É verdade que, ainda mais do que com Kafka, Crumb parece intimidado em vez de inspirado pelo material, abandonado por seu apurado senso do absurdo. O Livro do Gênesis pode ter elevado a linguagem literária, como Maus fizera, mas, comparado aos trabalhos anteriores de Crumb, soa tão pesado quanto uma tábua de pedra e pouco mais relevante do que uma nota de rodapé. Só podemos imaginar a profanação cósmica se Crumb tivesse retornado ao seu estilo bruegeliano e retratado o caprichoso Javé como uma versão do Sr. Natural. O livro é dedicado a Kominsky, cujos traços faciais são onipresentes entre as mulheres do Antigo Testamento.

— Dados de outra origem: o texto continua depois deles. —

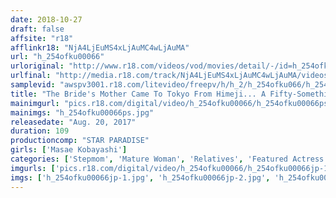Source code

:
 ```yaml
---
date: 2018-10-27
draft: false
affsite: "r18"
afflinkr18: "NjA4LjEuMS4xLjAuMC4wLjAuMA"
url: "h_254ofku00066"
urloriginal: "http://www.r18.com/videos/vod/movies/detail/-/id=h_254ofku00066"
urlfinal: "http://media.r18.com/track/NjA4LjEuMS4xLjAuMC4wLjAuMA/videos/vod/movies/detail/-/id=h_254ofku00066"
samplevid: "awspv3001.r18.com/litevideo/freepv/h/h_2/h_254ofku066/h_254ofku066_dmb_w.mp4"
title: "The Bride's Mother Came To Tokyo From Himeji... A Fifty-Something Stepmom Masae Kobayashi"
mainimgurl: "pics.r18.com/digital/video/h_254ofku00066/h_254ofku00066ps.jpg"
mainimgs: "h_254ofku00066ps.jpg"
releasedate: "Aug. 20, 2017"
duration: 109
productioncomp: "STAR PARADISE"
girls: ['Masae Kobayashi']
categories: ['Stepmom', 'Mature Woman', 'Relatives', 'Featured Actress', 'Drama', 'Hi-Def']
imgurls: ['pics.r18.com/digital/video/h_254ofku00066/h_254ofku00066jp-1.jpg', 'pics.r18.com/digital/video/h_254ofku00066/h_254ofku00066jp-2.jpg', 'pics.r18.com/digital/video/h_254ofku00066/h_254ofku00066jp-3.jpg', 'pics.r18.com/digital/video/h_254ofku00066/h_254ofku00066jp-4.jpg', 'pics.r18.com/digital/video/h_254ofku00066/h_254ofku00066jp-5.jpg', 'pics.r18.com/digital/video/h_254ofku00066/h_254ofku00066jp-6.jpg', 'pics.r18.com/digital/video/h_254ofku00066/h_254ofku00066jp-7.jpg', 'pics.r18.com/digital/video/h_254ofku00066/h_254ofku00066jp-8.jpg', 'pics.r18.com/digital/video/h_254ofku00066/h_254ofku00066jp-9.jpg', 'pics.r18.com/digital/video/h_254ofku00066/h_254ofku00066jp-10.jpg', 'pics.r18.com/digital/video/h_254ofku00066/h_254ofku00066jp-11.jpg', 'pics.r18.com/digital/video/h_254ofku00066/h_254ofku00066jp-12.jpg', 'pics.r18.com/digital/video/h_254ofku00066/h_254ofku00066jp-13.jpg', 'pics.r18.com/digital/video/h_254ofku00066/h_254ofku00066jp-14.jpg', 'pics.r18.com/digital/video/h_254ofku00066/h_254ofku00066jp-15.jpg', 'pics.r18.com/digital/video/h_254ofku00066/h_254ofku00066jp-16.jpg', 'pics.r18.com/digital/video/h_254ofku00066/h_254ofku00066jp-17.jpg', 'pics.r18.com/digital/video/h_254ofku00066/h_254ofku00066jp-18.jpg', 'pics.r18.com/digital/video/h_254ofku00066/h_254ofku00066jp-19.jpg', 'pics.r18.com/digital/video/h_254ofku00066/h_254ofku00066jp-20.jpg']
imgs: ['h_254ofku00066jp-1.jpg', 'h_254ofku00066jp-2.jpg', 'h_254ofku00066jp-3.jpg', 'h_254ofku00066jp-4.jpg', 'h_254ofku00066jp-5.jpg', 'h_254ofku00066jp-6.jpg', 'h_254ofku00066jp-7.jpg', 'h_254ofku00066jp-8.jpg', 'h_254ofku00066jp-9.jpg', 'h_254ofku00066jp-10.jpg', 'h_254ofku00066jp-11.jpg', 'h_254ofku00066jp-12.jpg', 'h_254ofku00066jp-13.jpg', 'h_254ofku00066jp-14.jpg', 'h_254ofku00066jp-15.jpg', 'h_254ofku00066jp-16.jpg', 'h_254ofku00066jp-17.jpg', 'h_254ofku00066jp-18.jpg', 'h_254ofku00066jp-19.jpg', 'h_254ofku00066jp-20.jpg']
---
```

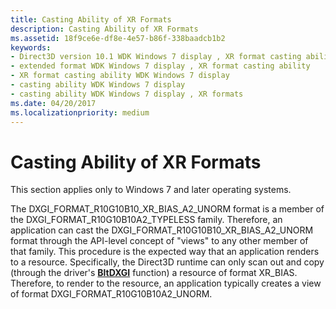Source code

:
 ```yaml
---
title: Casting Ability of XR Formats
description: Casting Ability of XR Formats
ms.assetid: 18f9ce6e-df8e-4e57-b86f-338baadcb1b2
keywords:
- Direct3D version 10.1 WDK Windows 7 display , XR format casting ability
- extended format WDK Windows 7 display , XR format casting ability
- XR format casting ability WDK Windows 7 display
- casting ability WDK Windows 7 display
- casting ability WDK Windows 7 display , XR formats
ms.date: 04/20/2017
ms.localizationpriority: medium
---
```


# Casting Ability of XR Formats


This section applies only to Windows 7 and later operating systems.

The DXGI\_FORMAT\_R10G10B10\_XR\_BIAS\_A2\_UNORM format is a member of the DXGI\_FORMAT\_R10G10B10A2\_TYPELESS family. Therefore, an application can cast the DXGI\_FORMAT\_R10G10B10\_XR\_BIAS\_A2\_UNORM format through the API-level concept of "views" to any other member of that family. This procedure is the expected way that an application renders to a resource. Specifically, the Direct3D runtime can only scan out and copy (through the driver's [**BltDXGI**](https://docs.microsoft.com/windows-hardware/drivers/ddi/content/dxgiddi/ns-dxgiddi-dxgi_ddi_base_functions) function) a resource of format XR\_BIAS. Therefore, to render to the resource, an application typically creates a view of format DXGI\_FORMAT\_R10G10B10A2\_UNORM.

A formação na infância pode ser o aspecto mais fascinante da vida de um artista. Embora nenhum dos pais de Crumb fosse religioso, frequentavam a igreja regularmente. Além disso, eles submeteram seus filhos a uma educação católica porque Charles Crumb, um ateu, acreditava que isso lhes incutiria um senso de disciplina. E incutiu, embora com resultados inesperados. O Livro do Gênesis é um deles. Crumb: A Cartoonist's Life, sua autobiografia de fato e confissão sincera, é outro.